Хотя язык поминает с робкой надеждой и зимние святки, и летние каникулы, и силится ободрить осовевших маленьких братьев, но сердце в самой глубокой своей глубине горько рыдает над погибшею навеки, никогда уже не возвратимою свободою. Не то страшно, что уезжаешь в гимназию, что расстаёшься на несколько месяцев с домом и с братьями. Страшно то, что смутно чуешь своим ребяческим инстинктом позади всего этого: детство кончилось! Кончилась наша беззаботная и безобязанная жизнь, кончилось наше безоблачное и безраздумное детское счастье. Это оно оплакивает себя неудержимыми, изнутри хлынувшими слезами…

В папенькином кабинете, этом огнедышащем очаге всего ольховатского дома, движенье и суета, каких никогда не видно в другое время. То и дело позвякивают связки ключей, и с каким-то особенным мелодическим звоном щёлкают замки разных дверочек и ящичков секретера. Несколько вечеров сряду отец всё писал какие-то записочки, раскладывал и укладывал по ящикам бумаги. Настоялись-таки у него около притолоки, заложив руки за спину, приказчик Иванушка, дворецкий Ларион и ключник Матвеич. Часа два ждали сначала в лакейской, часа два выслушивали потом барские приказы, и опять оставались целый час в лакейской, на случай, не забыл бы чего барин и не потребовал бы их за дополнительным приказом.

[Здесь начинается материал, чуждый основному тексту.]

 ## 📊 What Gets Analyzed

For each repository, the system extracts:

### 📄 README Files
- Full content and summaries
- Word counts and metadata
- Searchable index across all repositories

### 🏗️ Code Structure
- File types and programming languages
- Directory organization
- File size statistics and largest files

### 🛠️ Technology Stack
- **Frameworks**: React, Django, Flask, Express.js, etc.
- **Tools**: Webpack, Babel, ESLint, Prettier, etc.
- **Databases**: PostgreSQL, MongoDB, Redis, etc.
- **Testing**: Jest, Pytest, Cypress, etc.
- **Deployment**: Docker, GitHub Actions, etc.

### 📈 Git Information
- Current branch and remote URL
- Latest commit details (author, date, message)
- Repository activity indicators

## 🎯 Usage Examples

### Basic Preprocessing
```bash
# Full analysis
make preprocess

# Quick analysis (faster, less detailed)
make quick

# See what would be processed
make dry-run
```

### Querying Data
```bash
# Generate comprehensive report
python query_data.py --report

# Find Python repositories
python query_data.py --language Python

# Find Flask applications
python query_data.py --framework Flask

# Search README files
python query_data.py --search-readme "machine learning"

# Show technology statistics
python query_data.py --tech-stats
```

Ноги давно уж отекли у старика Иванушки от этих «Андреевых стояний», как он называл свои ежедневные аудиенции в кабинете.

Чего-чего не переговорил с ними в этот день наш папенька! Когда, что и как делать, на целый месяц вперёд; что делать в таком случае и что в другом. Ничего не упустил, предвидел вперёд все возможные и невозможные случайности, и на всё заранее указал свою барскую волю, чтобы ничего уже не оставалось на глупое соображение его верных холопов.

Когда мне случилось впоследствии, уже в зрелые годы, ознакомиться с хозяйственными предписаниями исторического боярина Матвеева, с этими педантически заботливыми и вместе практическими провиденьями всяких оборотов хозяйственного дела, с его строжайшею и мельчайшею регламентациею всех земледельческих и домашних распорядков, — право, мне казалось, что эта переписка древнего боярина была просто-напросто добыта из секретера моего отца. До такой степени казались мне одинаковыми и самые приёмы письма, и основные точки зрения на дело хозяйства, и эта просвечивающая сквозь всякую строку привычка самому повелевать и распоряжаться всем до мелочи, налагать свою грозную господскую руку на разум и волю даже самых отдалённых от них подвластных людей.

Вышли, наконец, из кабинета, тяжко и боязливо ступая на носки грубых сапог, начинённые приказаниями деревенские власти. Высокий, как каланча, Сашка, камердинер отца, торжественно пронёс в кабинет на обеих вытянутых руках, будто протодьякон архиерейское облачение, вычищенное платье отца. Замкнулась невидимою рукою пузатая ореховая дверочка кабинета, и через весь дом, от залы до девичьих, пробежал озабоченный шёпот: «Барин одевается». Барин одевается, стало быть — скоро оденется, стало быть — скоро выйдет, стало быть — всё и все должны быть готовы. И всё, и все торопливо бросились доканчивать то, что должно быть готово. А в кабинете, за плотно запертою ореховой дверочкой, раздаётся глухое ворчание и фырканье, и звон умывальника, и взрывы гнева на злополучного Сашку, запертого в одиночку, глаз на глаз, с грозным владыкою. Два раза отпиралась боковая узенькая дверочка кабинета, и Сашка входил и выходил из таинственных недр святилища то с ящиком фонтанели, то с бритвенным прибором. И весь дом с волнением присматривался к этим процессам барского одевания, соображая по ним о его постепенном ходе, точно так, как по звону колокола верующие соображают о подвигающейся к концу течении церковной службы.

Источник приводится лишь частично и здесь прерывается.